Il n’a pas non plus refusé de rapatrier
les migrants, utilisant même des avions vénézuéliens pour aller les chercher,
libérant ainsi Washington du paiement de ces opérations qui sont désormais
quasi quotidiennes et qui ont ramené un nombre quantitativement faible de
migrants dans le pays, mais qui ont eu un énorme impact médiatique, émotionnel
et symbolique en tant qu’expression de la volonté du gouvernement de faire face
à cette situation qui trouve son origine dans la désignation du Venezuela, par
Washington comme une menace pour la sécurité nationale des USA, avec les
répercussions que cela a eu depuis plus de dix ans.

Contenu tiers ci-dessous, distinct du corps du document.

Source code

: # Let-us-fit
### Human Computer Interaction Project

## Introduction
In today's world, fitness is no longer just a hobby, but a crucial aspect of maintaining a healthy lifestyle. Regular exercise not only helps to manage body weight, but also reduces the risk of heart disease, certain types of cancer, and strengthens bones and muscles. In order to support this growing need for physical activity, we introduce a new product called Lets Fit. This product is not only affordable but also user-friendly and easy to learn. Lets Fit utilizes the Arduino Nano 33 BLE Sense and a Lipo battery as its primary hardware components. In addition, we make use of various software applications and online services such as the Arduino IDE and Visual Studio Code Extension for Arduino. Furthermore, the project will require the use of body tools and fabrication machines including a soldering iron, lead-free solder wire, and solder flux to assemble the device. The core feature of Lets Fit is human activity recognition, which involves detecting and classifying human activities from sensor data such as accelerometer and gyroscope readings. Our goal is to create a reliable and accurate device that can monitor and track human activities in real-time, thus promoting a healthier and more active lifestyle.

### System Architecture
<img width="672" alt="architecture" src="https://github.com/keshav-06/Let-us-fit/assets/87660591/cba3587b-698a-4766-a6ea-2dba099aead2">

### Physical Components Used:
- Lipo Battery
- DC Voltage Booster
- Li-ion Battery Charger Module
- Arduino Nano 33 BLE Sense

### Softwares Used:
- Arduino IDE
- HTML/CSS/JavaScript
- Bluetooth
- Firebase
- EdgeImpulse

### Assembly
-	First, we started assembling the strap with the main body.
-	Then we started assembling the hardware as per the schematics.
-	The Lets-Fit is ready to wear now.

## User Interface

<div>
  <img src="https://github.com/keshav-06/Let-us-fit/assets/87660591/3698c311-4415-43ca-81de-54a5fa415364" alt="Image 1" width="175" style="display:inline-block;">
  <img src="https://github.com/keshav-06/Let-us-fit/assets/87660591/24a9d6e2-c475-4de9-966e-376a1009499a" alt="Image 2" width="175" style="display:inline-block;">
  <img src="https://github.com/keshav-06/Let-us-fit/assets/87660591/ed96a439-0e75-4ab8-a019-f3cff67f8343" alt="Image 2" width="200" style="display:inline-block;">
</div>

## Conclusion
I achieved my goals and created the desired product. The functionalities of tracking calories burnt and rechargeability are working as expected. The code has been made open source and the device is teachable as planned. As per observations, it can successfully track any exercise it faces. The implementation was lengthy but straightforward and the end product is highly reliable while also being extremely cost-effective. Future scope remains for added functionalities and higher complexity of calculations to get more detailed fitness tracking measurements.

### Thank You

D’autre part, les mensonges de Rubio ont
été mis en évidence. Il a déclaré que la « libération » des dirigeants
terroristes réfugiés à l’ambassade d’Argentine à Caracas était le fruit d’une
opération des forces spéciales usaméricaines, alors qu’il s’agissait en réalité
d’une négociation avec Grenell. Il a maintenant déclaré avoir fait pression sur
Maduro pour qu’il libère les prisonniers usaméricains, alors qu’il s’agissait
en réalité d’un autre accord conclu avec l’envoyé spécial de Trump. Cela a
également affaibli et discrédité davantage la position de María Corina Machado,
principale alliée de Rubio au Venezuela.
À l’heure actuelle, dans la logique de
Trump, le Venezuela n’est plus un problème et il se concentre sur ceux qui le
sont (selon sa logique) et pour différentes raisons : le Mexique et la Colombie
pour le trafic de drogue et l’envoi de drogues aux USA, et le Brésil parce que,
en tant que puissance industrielle, il est en concurrence avec les entreprises usaméricaines.

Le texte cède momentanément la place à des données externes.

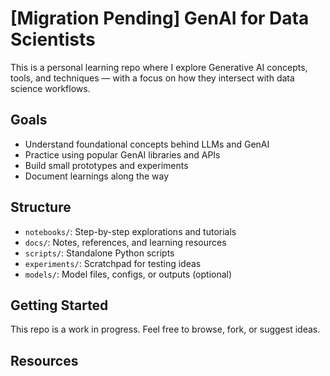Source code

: # [Migration Pending] GenAI for Data Scientists

This is a personal learning repo where I explore Generative AI concepts, tools, and techniques — with a focus on how they intersect with data science workflows.

## Goals
- Understand foundational concepts behind LLMs and GenAI
- Practice using popular GenAI libraries and APIs
- Build small prototypes and experiments
- Document learnings along the way

## Structure
- `notebooks/`: Step-by-step explorations and tutorials
- `docs/`: Notes, references, and learning resources
- `scripts/`: Standalone Python scripts
- `experiments/`: Scratchpad for testing ideas
- `models/`: Model files, configs, or outputs (optional)

## Getting Started
This repo is a work in progress. Feel free to browse, fork, or suggest ideas.

## Resources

Lorsque les circonstances ont contraint
Trump à remettre le département d’État aux néoconservateurs et qu’il a dû
nommer Rubio contre son gré à ce poste, il a contrebalancé cette décision en
nommant 24 envoyés spéciaux qui ne répondent pas à Rubio mais à lui seul. Avec
ces envoyés, qui s’occupent des aspects les plus importants et les plus
stratégiques, Trump gère l’essentiel de la politique étrangère des USA. En
effet, face à la perte d’importance du département d’État, Rubio a été
contraint de réduire ses effectifs, mettant sur la ouche des centaines de
diplomates de carrière et d’autres fonctionnaires.
En échange, Trump a confié à Rubio la
gestion de la politique envers l’Amérique latine et les Caraïbes, qui ne
présente pas un grand intérêt pour Trump et qui est en réalité gérée par le
Pentagone à travers le Commandement Sud des Forces armées. Dans cette mesure,
la région subit le plus fort impact de la haine de celui que Trump a appelé « le
petit Marco ». Dans le cas du Venezuela, en tant que pays pétrolier, l’agenda
bilatéral dépasse ses possibilités, de sorte que le pouvoir de décision est de
plus en plus transféré à Trump, par l’intermédiaire de Grenell.
En réponse aux progrès réalisés dans la
communication entre le Venezuela et les USA, et au grand dam de Rubio et à sa
perte de protagonisme, le département d’État, par l’intermédiaire du Bureau des
affaires de l’hémisphère occidental, a déclaré que le « Cartel des Soleils »,
une création artificielle des USA prétendument composée de hautes autorités
vénézuéliennes, était une organisation terroriste. Il a ensuite désigné le
président Maduro comme le chef de cette organisation fantoche, l’accusant sans
fondement d’avoir des liens avec le Tren de Aragua, une autre organisation
criminelle détruite au Venezuela par l’action résolue du gouvernement, mais que
Washington maintient en vie avec sa rhétorique afin de justifier sa politique
envers le Venezuela.
De même, afin de donner une dimension
internationale à cette idée, le département d’État a ajouté une faction du
Cartel de Sinaloa, accusé d’être l’une des principales organisations
introduisant de la drogue aux USA, à la triade mafieuse imaginaire qui n’existe
que dans l’esprit fiévreux et pervers de l’extrême droite terroriste yankee.
L’acceptation de cette aberration ne répond qu’aux besoins de Trump de maintenir l’équilibre et de maintenir unis les groupes opposés qui se sont réunis, « collés avec du chewing-gum », dans son administration.